Leveling the Playing Field for Energy Producers

January 29, 2016

Experience teaches that the federal government does a poor job of picking winners and losers in the marketplace and in the public square. Nowhere is this lesson more evident than in our energy sector where the federal government has squandered hundreds of millions of taxpayer dollars betting on unviable technologies and unsound companies like Solyndra, the solar panel company that went bankrupt in 2011 shortly after receiving more than half a billion dollars in federal loans.
 
Unfortunately, Congress appears unwilling to learn from these past mistakes, preferring instead to repeat them again, and again, in the future. The case in point: in the 2016 omnibus spending bill passed at the end of last year Congress singled out certain industries for special treatment, regardless of their economic viability, by reviving and extending a number of tax credits for particular energy sources such as wind, solar, geothermal, biomass, alternative fuels, and oil.
 
These tax credits are not just exorbitantly expensive – they’re expected to cost American taxpayers more than $30 billion over the next ten years – but they’re also unfair. Targeted tax credits like the ones included in last year’s so-called “tax extenders” package unfairly advantage certain industries, not because those industries are more efficient or economically viable, but because the federal government favors them over others. This has major consequences for America’s energy sector. Targeted tax credits and energy subsidies distort incentives, encouraging businesses to invest in influence rather than innovation, and redirect capital according to the preferences of politicians instead of the needs of energy consumers. The upshot? Artificially inflated energy prices for American families.  
 
The Energy Freedom and Economic Prosperity Act, which will soon be introduced in the Senate, gives Congress an opportunity to change course and level the playing field for our nation’s energy producers.
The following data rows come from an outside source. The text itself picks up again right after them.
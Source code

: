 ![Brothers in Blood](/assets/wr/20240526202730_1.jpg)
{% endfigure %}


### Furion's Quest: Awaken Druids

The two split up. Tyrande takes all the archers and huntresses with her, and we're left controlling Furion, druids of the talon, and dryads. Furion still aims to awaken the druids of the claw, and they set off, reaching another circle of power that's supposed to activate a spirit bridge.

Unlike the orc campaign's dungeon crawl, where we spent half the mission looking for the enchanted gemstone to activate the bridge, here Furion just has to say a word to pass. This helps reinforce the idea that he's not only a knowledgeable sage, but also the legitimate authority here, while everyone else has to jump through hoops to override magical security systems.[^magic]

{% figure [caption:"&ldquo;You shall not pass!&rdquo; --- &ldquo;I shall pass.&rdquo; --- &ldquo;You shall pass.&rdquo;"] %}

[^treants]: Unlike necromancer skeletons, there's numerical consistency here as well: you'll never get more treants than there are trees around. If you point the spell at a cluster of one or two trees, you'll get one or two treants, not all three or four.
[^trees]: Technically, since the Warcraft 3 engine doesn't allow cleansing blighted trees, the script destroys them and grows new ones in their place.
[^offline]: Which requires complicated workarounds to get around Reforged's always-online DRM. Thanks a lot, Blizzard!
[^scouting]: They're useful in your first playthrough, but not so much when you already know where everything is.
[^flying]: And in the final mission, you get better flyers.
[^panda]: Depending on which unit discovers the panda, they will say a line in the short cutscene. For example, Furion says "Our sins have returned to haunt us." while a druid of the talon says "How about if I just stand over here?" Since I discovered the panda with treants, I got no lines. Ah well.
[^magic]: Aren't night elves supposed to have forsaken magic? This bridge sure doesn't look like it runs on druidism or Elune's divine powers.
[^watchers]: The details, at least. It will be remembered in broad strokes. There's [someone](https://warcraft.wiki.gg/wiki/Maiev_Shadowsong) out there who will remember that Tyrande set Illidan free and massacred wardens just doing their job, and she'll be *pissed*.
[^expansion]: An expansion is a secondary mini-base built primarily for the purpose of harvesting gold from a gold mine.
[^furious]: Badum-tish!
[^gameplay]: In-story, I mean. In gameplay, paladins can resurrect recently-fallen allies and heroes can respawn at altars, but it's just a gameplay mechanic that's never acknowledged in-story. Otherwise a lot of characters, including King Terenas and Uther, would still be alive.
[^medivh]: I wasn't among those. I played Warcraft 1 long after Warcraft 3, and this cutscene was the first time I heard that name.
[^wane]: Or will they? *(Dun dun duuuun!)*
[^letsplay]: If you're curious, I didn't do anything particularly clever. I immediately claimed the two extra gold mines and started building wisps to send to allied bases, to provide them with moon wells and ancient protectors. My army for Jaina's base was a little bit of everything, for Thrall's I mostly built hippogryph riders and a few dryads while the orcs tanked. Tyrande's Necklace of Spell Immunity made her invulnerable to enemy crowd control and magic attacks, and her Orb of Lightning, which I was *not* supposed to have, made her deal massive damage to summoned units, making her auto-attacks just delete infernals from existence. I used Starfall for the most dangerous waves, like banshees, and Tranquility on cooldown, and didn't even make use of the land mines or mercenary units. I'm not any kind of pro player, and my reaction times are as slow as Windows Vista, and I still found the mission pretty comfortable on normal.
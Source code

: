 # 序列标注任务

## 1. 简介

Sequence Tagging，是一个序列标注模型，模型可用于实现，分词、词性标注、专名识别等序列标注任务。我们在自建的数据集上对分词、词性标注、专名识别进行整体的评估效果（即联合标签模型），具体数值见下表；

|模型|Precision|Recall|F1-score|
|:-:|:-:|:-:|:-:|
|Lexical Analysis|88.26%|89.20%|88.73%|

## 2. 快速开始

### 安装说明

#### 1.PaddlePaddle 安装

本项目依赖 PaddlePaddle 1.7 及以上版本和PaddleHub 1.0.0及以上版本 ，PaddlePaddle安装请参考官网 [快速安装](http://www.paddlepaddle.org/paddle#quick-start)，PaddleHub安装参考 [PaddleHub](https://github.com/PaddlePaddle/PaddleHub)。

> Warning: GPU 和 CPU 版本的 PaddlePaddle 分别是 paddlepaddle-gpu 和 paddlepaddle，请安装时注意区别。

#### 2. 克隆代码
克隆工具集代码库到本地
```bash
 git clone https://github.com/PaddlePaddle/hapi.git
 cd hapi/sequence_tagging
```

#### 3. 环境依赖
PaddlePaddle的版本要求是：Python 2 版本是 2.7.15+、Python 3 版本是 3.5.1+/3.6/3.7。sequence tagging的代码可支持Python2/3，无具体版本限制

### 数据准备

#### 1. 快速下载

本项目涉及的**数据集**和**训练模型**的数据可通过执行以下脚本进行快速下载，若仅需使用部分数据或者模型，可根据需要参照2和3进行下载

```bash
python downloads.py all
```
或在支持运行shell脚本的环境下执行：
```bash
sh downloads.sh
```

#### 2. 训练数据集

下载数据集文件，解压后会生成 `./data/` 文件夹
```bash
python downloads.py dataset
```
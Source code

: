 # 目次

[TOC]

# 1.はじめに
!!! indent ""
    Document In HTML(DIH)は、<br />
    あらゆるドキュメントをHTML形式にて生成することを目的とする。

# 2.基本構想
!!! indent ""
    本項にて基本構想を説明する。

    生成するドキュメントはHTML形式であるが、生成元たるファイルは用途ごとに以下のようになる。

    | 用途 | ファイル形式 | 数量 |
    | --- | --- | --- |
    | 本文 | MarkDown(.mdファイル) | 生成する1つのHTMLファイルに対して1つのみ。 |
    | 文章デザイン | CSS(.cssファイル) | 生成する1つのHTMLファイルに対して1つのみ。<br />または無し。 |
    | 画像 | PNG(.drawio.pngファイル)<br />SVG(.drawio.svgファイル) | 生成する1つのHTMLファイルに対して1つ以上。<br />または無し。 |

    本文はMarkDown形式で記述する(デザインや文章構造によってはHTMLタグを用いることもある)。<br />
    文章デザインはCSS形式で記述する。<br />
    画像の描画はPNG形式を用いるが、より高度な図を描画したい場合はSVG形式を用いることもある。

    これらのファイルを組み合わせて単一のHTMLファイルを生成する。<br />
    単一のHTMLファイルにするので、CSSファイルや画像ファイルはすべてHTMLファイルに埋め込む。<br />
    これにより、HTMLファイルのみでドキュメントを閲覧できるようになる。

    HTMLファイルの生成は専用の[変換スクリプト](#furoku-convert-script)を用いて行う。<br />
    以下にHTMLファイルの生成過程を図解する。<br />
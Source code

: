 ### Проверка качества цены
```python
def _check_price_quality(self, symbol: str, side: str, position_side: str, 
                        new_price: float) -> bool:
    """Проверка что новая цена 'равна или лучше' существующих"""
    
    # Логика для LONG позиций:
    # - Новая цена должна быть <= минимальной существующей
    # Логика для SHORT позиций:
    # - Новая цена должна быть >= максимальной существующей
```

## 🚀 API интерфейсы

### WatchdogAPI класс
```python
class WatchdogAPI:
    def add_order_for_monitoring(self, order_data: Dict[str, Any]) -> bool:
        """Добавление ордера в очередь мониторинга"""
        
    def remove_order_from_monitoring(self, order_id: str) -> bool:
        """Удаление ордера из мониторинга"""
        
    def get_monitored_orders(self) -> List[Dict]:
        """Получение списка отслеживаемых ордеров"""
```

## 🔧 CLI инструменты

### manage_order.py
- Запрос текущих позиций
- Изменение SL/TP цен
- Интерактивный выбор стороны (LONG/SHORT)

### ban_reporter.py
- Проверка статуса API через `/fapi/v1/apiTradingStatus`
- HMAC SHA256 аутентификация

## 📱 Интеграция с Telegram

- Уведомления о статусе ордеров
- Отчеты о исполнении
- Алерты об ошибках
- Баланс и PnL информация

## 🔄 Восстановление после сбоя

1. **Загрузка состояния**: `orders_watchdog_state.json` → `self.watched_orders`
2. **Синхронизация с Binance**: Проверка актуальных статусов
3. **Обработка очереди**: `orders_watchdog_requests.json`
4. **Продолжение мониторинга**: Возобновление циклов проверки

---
This bill would restore fair, open, free-market competition in America’s energy sector, by eliminating all energy tax credits. And in order to offset the increased tax burden that would be imposed on energy providers, the Energy Freedom and Economic Prosperity Act permanently cuts the corporate tax rate, which will benefit all businesses, not just those the federal government favors.
 
It’s time to get the federal government out of the business of picking winners and losers in the energy sector. The Energy Freedom and Economic Prosperity Act will ensure that energy providers are rewarded based on their ability to provide American consumers with affordable and reliable energy, not their ability to extract special favors from government.